Berea College was criminally convicted and fined $1,000. The Court of Appeals of Kentucky denied Berea College's appeal, agreeing with the Kentucky General Assembly on the law's purpose, that of preventing racial violence and interracial marriage.

In 1908, the US Supreme Court affirmed the legitimacy of Commonwealth's right to prohibit individuals and corporations from operating integrated schools. The decision in Berea College v. Kentucky extended the 1896 opinion in Plessy v. Ferguson to include colleges and universities specifically on the grounds that they were charted by the state. The Kentucky Justice John Marshall Harlan dissented, as he had done with Plessy v. Ferguson, as he thought that it was unconstitutional under the Fourteenth Amendment's Due Process Clause and was a governmental intrusion on citizens' private lives. The Supreme Court, fifty years later, took a position similar to Justice Harlan in its ruling on Brown v. Board of Education, Topeka.

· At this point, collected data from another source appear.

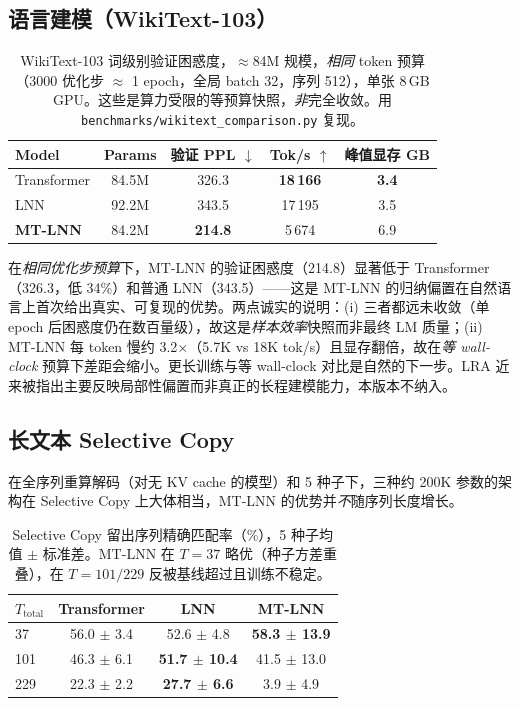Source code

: \documentclass[11pt]{article}
\theoremstyle{definition}
\begin{document}
\subsection{语言建模（WikiText-103）}

\begin{table}[h]
\centering
\caption{WikiText-103 词级别验证困惑度，$\approx$84M 规模，\emph{相同} token 预算（3000 优化步 $\approx$ 1 epoch，全局 batch 32，序列 512），单张 8\,GB GPU。这些是算力受限的等预算快照，\emph{非}完全收敛。用 \texttt{benchmarks/wikitext\_comparison.py} 复现。}
\label{tab:wt103}
\begin{tabular}{lcccc}
\toprule
Model & Params & 验证 PPL $\downarrow$ & Tok/s $\uparrow$ & 峰值显存 GB \\
\midrule
Transformer & 84.5M & 326.3 & \textbf{18\,166} & \textbf{3.4} \\
LNN & 92.2M & 343.5 & 17\,195 & 3.5 \\
\textbf{MT-LNN} & 84.2M & \textbf{214.8} & 5\,674 & 6.9 \\
\bottomrule
\end{tabular}
\end{table}

在\emph{相同优化步预算}下，MT-LNN 的验证困惑度（214.8）显著低于 Transformer（326.3，低 34\%）和普通 LNN（343.5）——这是 MT-LNN 的归纳偏置在自然语言上首次给出真实、可复现的优势。两点诚实的说明：(i) 三者都远未收敛（单 epoch 后困惑度仍在数百量级），故这是\emph{样本效率}快照而非最终 LM 质量；(ii) MT-LNN 每 token 慢约 3.2$\times$（5.7K vs 18K tok/s）且显存翻倍，故在\emph{等 wall-clock} 预算下差距会缩小。更长训练与等 wall-clock 对比是自然的下一步。LRA 近来被指出主要反映局部性偏置而非真正的长程建模能力，本版本不纳入。

\subsection{长文本 Selective Copy}
在全序列重算解码（对无 KV cache 的模型）和 5 种子下，三种约 200K 参数的架构在 Selective Copy 上大体相当，MT-LNN 的优势并\emph{不}随序列长度增长。

\begin{table}[h]
\centering
\caption{Selective Copy 留出序列精确匹配率（\%），5 种子均值 $\pm$ 标准差。MT-LNN 在 $T=37$ 略优（种子方差重叠），在 $T=101/229$ 反被基线超过且训练不稳定。}
\label{tab:long_ctx}
\begin{tabular}{lccc}
\toprule
$T_\text{total}$ & Transformer & LNN & MT-LNN \\
\midrule
37  & 56.0 $\pm$ 3.4 & 52.6 $\pm$ 4.8 & \textbf{58.3 $\pm$ 13.9} \\
101 & 46.3 $\pm$ 6.1 & \textbf{51.7 $\pm$ 10.4} & 41.5 $\pm$ 13.0 \\
229 & 22.3 $\pm$ 2.2 & \textbf{27.7 $\pm$ 6.6} &  3.9 $\pm$ 4.9 \\
\bottomrule
\end{tabular}
\end{table}
\end{document}
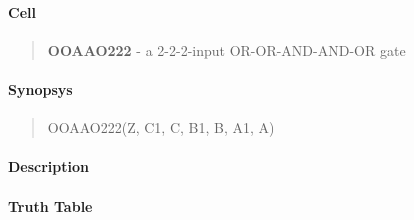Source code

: \label{OOAAO222}
\paragraph{Cell}
\begin{quote}
    \textbf{OOAAO222} - a 2-2-2-input OR-OR-AND-AND-OR gate
\end{quote}

\paragraph{Synopsys}
\begin{quote}
    OOAAO222(Z, C1, C, B1, B, A1, A)
\end{quote}

\paragraph{Description}

%

\paragraph{Truth Table}
%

The trustees of Berea College worked to build a new college that would serve the needs of Kentucky's black students seeking higher education. With a challenge grant of $200,000 from Andrew Carnegie, the trustees raised the matching funds and purchased 444.4 ac of farmland in Shelby County. By the fall of 1912, the Lincoln Institute opened its doors to its first students. By the 1930s, however, the junior college courses were no longer offered. The historically black college in Frankfort, which eventually would become Kentucky State University, had taken on a stronger role in black higher education. Lincoln Institute's students could take only vocational and college preparatory courses until it closed in 1966.

The Kentucky Department of Education created in 1924 a Division of Negro Education.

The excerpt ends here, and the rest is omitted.